** Dataset records **
#####
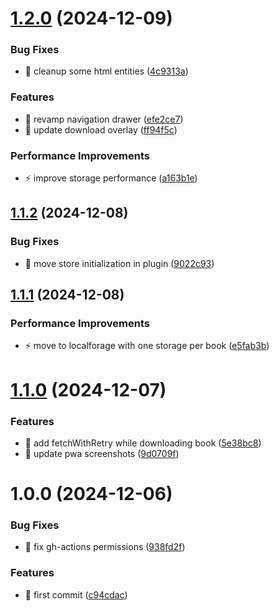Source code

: # [1.2.0](https://github.com/pcorbel/kai-master/compare/v1.1.2...v1.2.0) (2024-12-09)


### Bug Fixes

* :bug: cleanup some html entities ([4c9313a](https://github.com/pcorbel/kai-master/commit/4c9313ab4fb3158343839c5e059c40c1d212c8b6))


### Features

* :lipstick: revamp navigation drawer ([efe2ce7](https://github.com/pcorbel/kai-master/commit/efe2ce7ff9edacb02670ff69a0ae54206ee24d47))
* :lipstick: update download overlay ([ff94f5c](https://github.com/pcorbel/kai-master/commit/ff94f5c0dcb730d11e327cbcc3f511aad005de37))


### Performance Improvements

* :zap: improve storage performance ([a163b1e](https://github.com/pcorbel/kai-master/commit/a163b1e79f201e20de129a3af8999bb9ae996ad0))

## [1.1.2](https://github.com/pcorbel/kai-master/compare/v1.1.1...v1.1.2) (2024-12-08)


### Bug Fixes

* :bug: move store initialization in plugin ([9022c93](https://github.com/pcorbel/kai-master/commit/9022c93f2afdd327d3d638c39f16b680164634f9))

## [1.1.1](https://github.com/pcorbel/kai-master/compare/v1.1.0...v1.1.1) (2024-12-08)


### Performance Improvements

* :zap: move to localforage with one storage per book ([e5fab3b](https://github.com/pcorbel/kai-master/commit/e5fab3b6c58b33c60c3d41af8e11112e42f5ccd2))

# [1.1.0](https://github.com/pcorbel/kai-master/compare/v1.0.0...v1.1.0) (2024-12-07)


### Features

* :goal_net: add fetchWithRetry while downloading book ([5e38bc8](https://github.com/pcorbel/kai-master/commit/5e38bc853ad276e966a5258226ea7682ab7160bf))
* :wrench: update pwa screenshots ([9d0709f](https://github.com/pcorbel/kai-master/commit/9d0709f01bce953db5ef181c66c150bdc78c3095))

# 1.0.0 (2024-12-06)


### Bug Fixes

* :wrench: fix gh-actions permissions ([938fd2f](https://github.com/pcorbel/kai-master/commit/938fd2f315ad0334669c9b96f26951558ccd35ea))


### Features

* :tada: first commit ([c94cdac](https://github.com/pcorbel/kai-master/commit/c94cdac081211bbe3bc62c3700c25bfcf7563bf4))
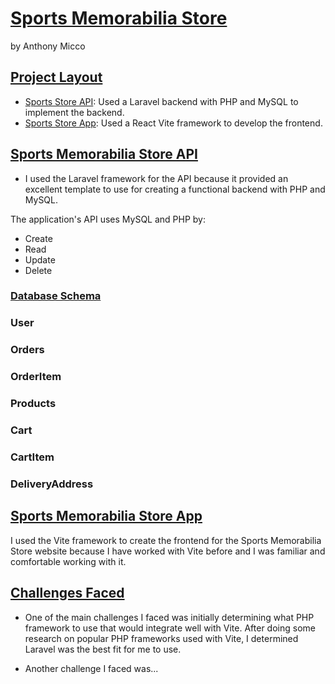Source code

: # [Sports Memorabilia Store](#sports-memorbilia-store)

by Anthony Micco

## [Project Layout](#project-layout) 
- [Sports Store API](https://github.com/Ajmicco18/Sports-Memorbilia-Store/blob/main/README.md): Used a Laravel backend with PHP and MySQL to implement the backend.
- [Sports Store App](https://github.com/Ajmicco18/Sports-Memorbilia-Store/blob/main/sports-store-app/README.md): Used a React Vite framework to develop the frontend. 

## [Sports Memorabilia Store API](#sports-memorabilia-store-api)
- I used the Laravel framework for the API because it provided an excellent template to use for creating a functional backend with PHP and MySQL.

The application's API uses MySQL and PHP by: 
- Create
- Read
- Update
- Delete

### [Database Schema](#database-schema)

### User

### Orders

### OrderItem

### Products

### Cart

### CartItem

### DeliveryAddress


## [Sports Memorabilia Store App](#sports-memorabilia-store-app)

I used the Vite framework to create the frontend for the Sports Memorabilia Store website because I have worked with Vite before and I was 
familiar and comfortable working with it. 

## [Challenges Faced](#challenges-faced)
- One of the main challenges I faced was initially determining what PHP framework to use that would integrate well with Vite. After doing some 
research on popular PHP frameworks used with Vite, I determined Laravel was the best fit for me to use.

- Another challenge I faced was... 

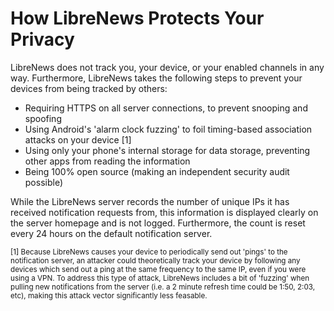 # How LibreNews Protects Your Privacy
LibreNews does not track you, your device, or your enabled channels in any way. Furthermore, LibreNews takes the following steps to prevent your devices from being tracked by others:

* Requiring HTTPS on all server connections, to prevent snooping and spoofing
* Using Android's 'alarm clock fuzzing' to foil timing-based association attacks on your device [1]
* Using only your phone's internal storage for data storage, preventing other apps from reading the information
* Being 100% open source (making an independent security audit possible)

While the LibreNews server records the number of unique IPs it has received notification requests from, this information is displayed clearly on the server homepage and is not logged. Furthermore, the count is reset every 24 hours on the default notification server.

<small>[1] Because LibreNews causes your device to periodically send out 'pings' to the notification server, an attacker could theoretically track your device by following any devices which send out a ping at the same frequency to the same IP, even if you were using a VPN. To address this type of attack, LibreNews includes a bit of 'fuzzing' when pulling new notifications from the server (i.e. a 2 minute refresh time could be 1:50, 2:03, etc), making this attack vector significantly less feasable.</small>
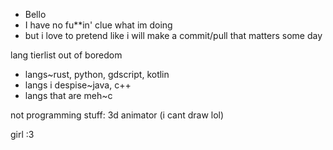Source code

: - Bello
- I have no fu**in' clue what im doing
- but i love to pretend like i will make a commit/pull that matters some day

lang tierlist out of boredom

- langs~rust, python, gdscript, kotlin
- langs i despise~java, c++
- langs that are meh~c

not programming stuff:
3d animator (i cant draw lol)

girl :3
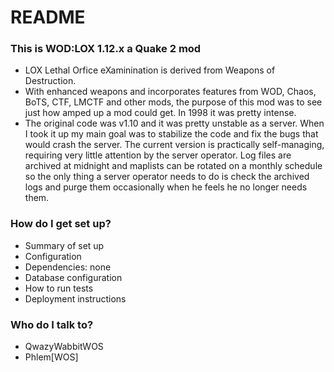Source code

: # README #



### This is WOD:LOX 1.12.x a Quake 2 mod ###

* LOX Lethal Orfice eXaminination is derived from Weapons of Destruction.
* With enhanced weapons and incorporates features from WOD, Chaos, BoTS, CTF, LMCTF and other mods, the purpose of this mod was to see just how amped up a mod could get. In 1998 it was pretty intense.
* The original code was v1.10 and it was pretty unstable as a server. When I took it up my main goal was to stabilize the code and fix the bugs that would crash the server. The current version is practically self-managing, requiring very little attention by the server operator. Log files are archived at midnight and maplists can be rotated on a monthly schedule so the only thing a server operator needs to do is check the archived logs and purge them occasionally when he feels he no longer needs them.

### How do I get set up? ###

* Summary of set up
* Configuration
* Dependencies: none
* Database configuration
* How to run tests
* Deployment instructions

### Who do I talk to? ###

* QwazyWabbitWOS
* Phlem[WOS]

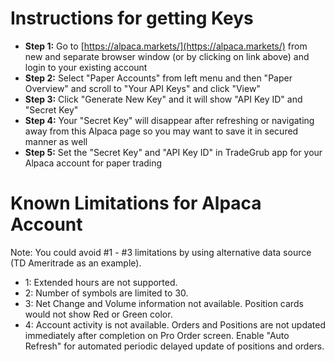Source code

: # **Instructions for getting Keys**
 - **Step 1:** Go to [https://alpaca.markets/](https://alpaca.markets/) from new and separate browser window (or by clicking on link above) and login to your existing account
 - **Step 2:** Select "Paper Accounts" from left menu and then "Paper Overview" and scroll to "Your API Keys" and click "View"
 - **Step 3:** Click "Generate New Key" and it will show "API Key ID" and "Secret Key"
 - **Step 4:** Your "Secret Key" will disappear after refreshing or navigating away from this Alpaca page so you may want to save it in secured manner as well
 - **Step 5:** Set the "Secret Key" and "API Key ID" in TradeGrub app for your Alpaca account for paper trading

# Known Limitations for Alpaca Account
 Note: You could avoid #1 - #3 limitations by using alternative data source (TD Ameritrade as an example).
 - 1: Extended hours are not supported.
 - 2: Number of symbols are limited to 30.
 - 3: Net Change and Volume information not available. Position cards would not show Red or Green color.
 - 4: Account activity is not available. Orders and Positions are not updated immediately after completion on Pro Order screen. Enable "Auto Refresh" for automated periodic delayed update of positions and orders.
 

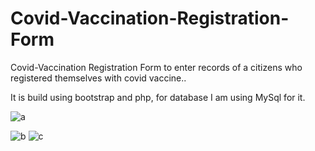 # Covid-Vaccination-Registration-Form
Covid-Vaccination Registration Form to enter records of a citizens who registered themselves with covid vaccine.. 

It is build using bootstrap and php, for database I am using MySql for it.

![a](https://user-images.githubusercontent.com/51805517/126644888-e884fa21-22d4-459f-8489-3b85a94d6d15.JPG)



![b](https://user-images.githubusercontent.com/51805517/126645124-232d4ece-37b7-4dcb-aaec-9ae784dc005f.JPG)
![c](https://user-images.githubusercontent.com/51805517/126645133-3dd6980b-88c8-43f7-a63a-efc0f1d30043.JPG)
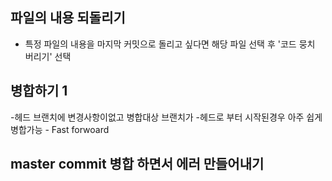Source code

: 





## 파일의 내용 되돌리기
 - 특정 파일의 내용을 마지막 커밋으로 돌리고 싶다면
  해당 파일 선택 후 '코드 뭉치 버리기'  선택

## 병합하기 1
 -헤드 브랜치에 변경사항이없고 병합대상 브랜치가
  -헤드로 부터 시작된경우 아주 쉽게 병합가능
	 - Fast forwoard

## master commit 병합 하면서 에러 만들어내기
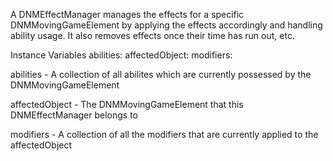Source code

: A DNMEffectManager manages the effects for a specific DNMMovingGameElement by applying the effects accordingly and handling ability usage. It also removes effects once their time has run out, etc.

Instance Variables
	abilities:		<OrderedCollection>
	affectedObject:		<DNMMovingGameElement>
	modifiers:		<OrderedCollection>

abilities
	- A collection of all abilites which are currently possessed by the DNMMovingGameElement 

affectedObject
	- The DNMMovingGameElement that this DNMEffectManager belongs to

modifiers
	- A collection of all the modifiers that are currently applied to the affectedObject
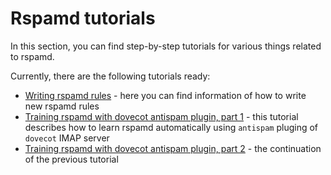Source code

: # Rspamd tutorials

In this section, you can find step-by-step tutorials for various things related to rspamd.

Currently, there are the following tutorials ready:

* [Writing rspamd rules](writing_rules.md) - here you can find information of how to write new rspamd rules
* [Training rspamd with dovecot antispam plugin, part 1](https://kaworu.ch/blog/2014/03/25/dovecot-antispam-with-rspamd/) - this tutorial describes how to learn rspamd automatically using `antispam` pluging of `dovecot` IMAP server
* [Training rspamd with dovecot antispam plugin, part 2](https://kaworu.ch/blog/2015/10/12/dovecot-antispam-with-rspamd-part2/) - the continuation of the previous tutorial
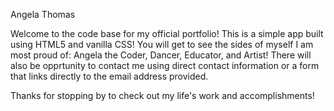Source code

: Angela Thomas

Welcome to the code base for my official portfolio! This is a simple
app built using HTML5 and vanilla CSS! You will get to see the sides
of myself I am most proud of: Angela the Coder, Dancer, Educator,
and Artist! There will also be opprtunity to contact me using 
direct contact information or a form that links directly to the email address
provided.

Thanks for stopping by to check out my life's work and accomplishments!
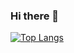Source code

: ### Hi there 👋
[![Top Langs](https://github-readme-stats.vercel.app/api/top-langs/?username=gmbplus95?theme=gruvbox)](https://github.com/anuraghazra/github-readme-stats)
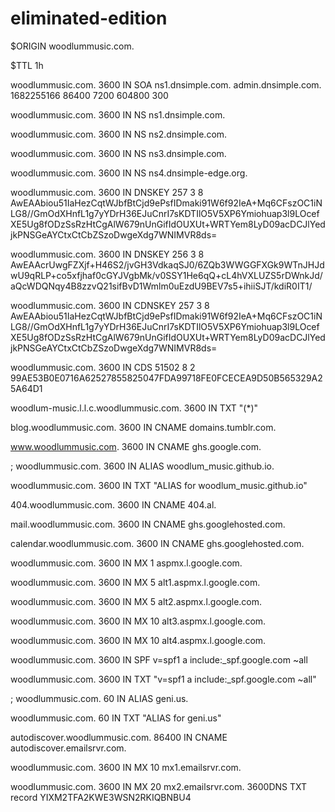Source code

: # eliminated-edition
$ORIGIN woodlummusic.com.

$TTL 1h

woodlummusic.com. 3600 IN SOA ns1.dnsimple.com. admin.dnsimple.com. 1682255166 86400 7200 604800 300

woodlummusic.com. 3600 IN NS ns1.dnsimple.com.

woodlummusic.com. 3600 IN NS ns2.dnsimple.com.

woodlummusic.com. 3600 IN NS ns3.dnsimple.com.

woodlummusic.com. 3600 IN NS ns4.dnsimple-edge.org.

woodlummusic.com. 3600 IN DNSKEY 257 3 8 AwEAAbiou51IaHezCqtWJbfBtCjd9ePsfIDmaki91W6f92IeA+Mq6CFszOC1iNLG8//GmOdXHnfL1g7yYDrH36EJuCnrI7sKDTIlO5V5XP6Ymiohuap3l9LOcefXE5Ug8fODzSsRzHtCgAlW679nUnGifIdOUXUt+WRTYem8LyD09acDCJlYedjkPNSGeAYCtxCtCbZSzoDwgeXdg7WNIMVR8ds=

woodlummusic.com. 3600 IN DNSKEY 256 3 8 AwEAAcrUwgFZXjf+H46S2/jvGH3VdkaqSJ0/6ZQb3WWGGFXGk9WTnJHJdwU9qRLP+co5xfjhaf0cGYJVgbMk/v0SSY1He6qQ+cL4hVXLUZS5rDWnkJd/aQcWDQNqy4B8zzvQ21sifBvD1Wmlm0uEzdU9BEV7s5+ihiiSJT/kdiR0IT1/

woodlummusic.com. 3600 IN CDNSKEY 257 3 8 AwEAAbiou51IaHezCqtWJbfBtCjd9ePsfIDmaki91W6f92IeA+Mq6CFszOC1iNLG8//GmOdXHnfL1g7yYDrH36EJuCnrI7sKDTIlO5V5XP6Ymiohuap3l9LOcefXE5Ug8fODzSsRzHtCgAlW679nUnGifIdOUXUt+WRTYem8LyD09acDCJlYedjkPNSGeAYCtxCtCbZSzoDwgeXdg7WNIMVR8ds=

woodlummusic.com. 3600 IN CDS 51502 8 2 99AE53B0E0716A62527855825047FDA99718FE0FCECEA9D50B565329A25A64D1

woodlum-music.l.l.c.woodlummusic.com. 3600 IN TXT "(*)"

blog.woodlummusic.com. 3600 IN CNAME domains.tumblr.com.

www.woodlummusic.com. 3600 IN CNAME ghs.google.com.

; woodlummusic.com. 3600 IN ALIAS woodlum_music.github.io.

woodlummusic.com. 3600 IN TXT "ALIAS for woodlum_music.github.io"

404.woodlummusic.com. 3600 IN CNAME 404.al.

mail.woodlummusic.com. 3600 IN CNAME ghs.googlehosted.com.

calendar.woodlummusic.com. 3600 IN CNAME ghs.googlehosted.com.

woodlummusic.com. 3600 IN MX 1 aspmx.l.google.com.

woodlummusic.com. 3600 IN MX 5 alt1.aspmx.l.google.com.

woodlummusic.com. 3600 IN MX 5 alt2.aspmx.l.google.com.

woodlummusic.com. 3600 IN MX 10 alt3.aspmx.l.google.com.

woodlummusic.com. 3600 IN MX 10 alt4.aspmx.l.google.com.

woodlummusic.com. 3600 IN SPF v=spf1 a include:_spf.google.com ~all

woodlummusic.com. 3600 IN TXT "v=spf1 a include:_spf.google.com ~all"

; woodlummusic.com. 60 IN ALIAS geni.us.

woodlummusic.com. 60 IN TXT "ALIAS for geni.us"

autodiscover.woodlummusic.com. 86400 IN CNAME autodiscover.emailsrvr.com.

woodlummusic.com. 3600 IN MX 10 mx1.emailsrvr.com.

woodlummusic.com. 3600 IN MX 20 mx2.emailsrvr.com.
3600DNS TXT record
YIXM2TFA2KWE3WSN2RKIQBNBU4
#####
** Your task **
Check each line above for the word "what" and copy every line that has it.

** Exercise solution **
- One of the main challenges I faced was initially determining what PHP framework to use that would integrate well with Vite. After doing some 
- I have no fu**in' clue what im doing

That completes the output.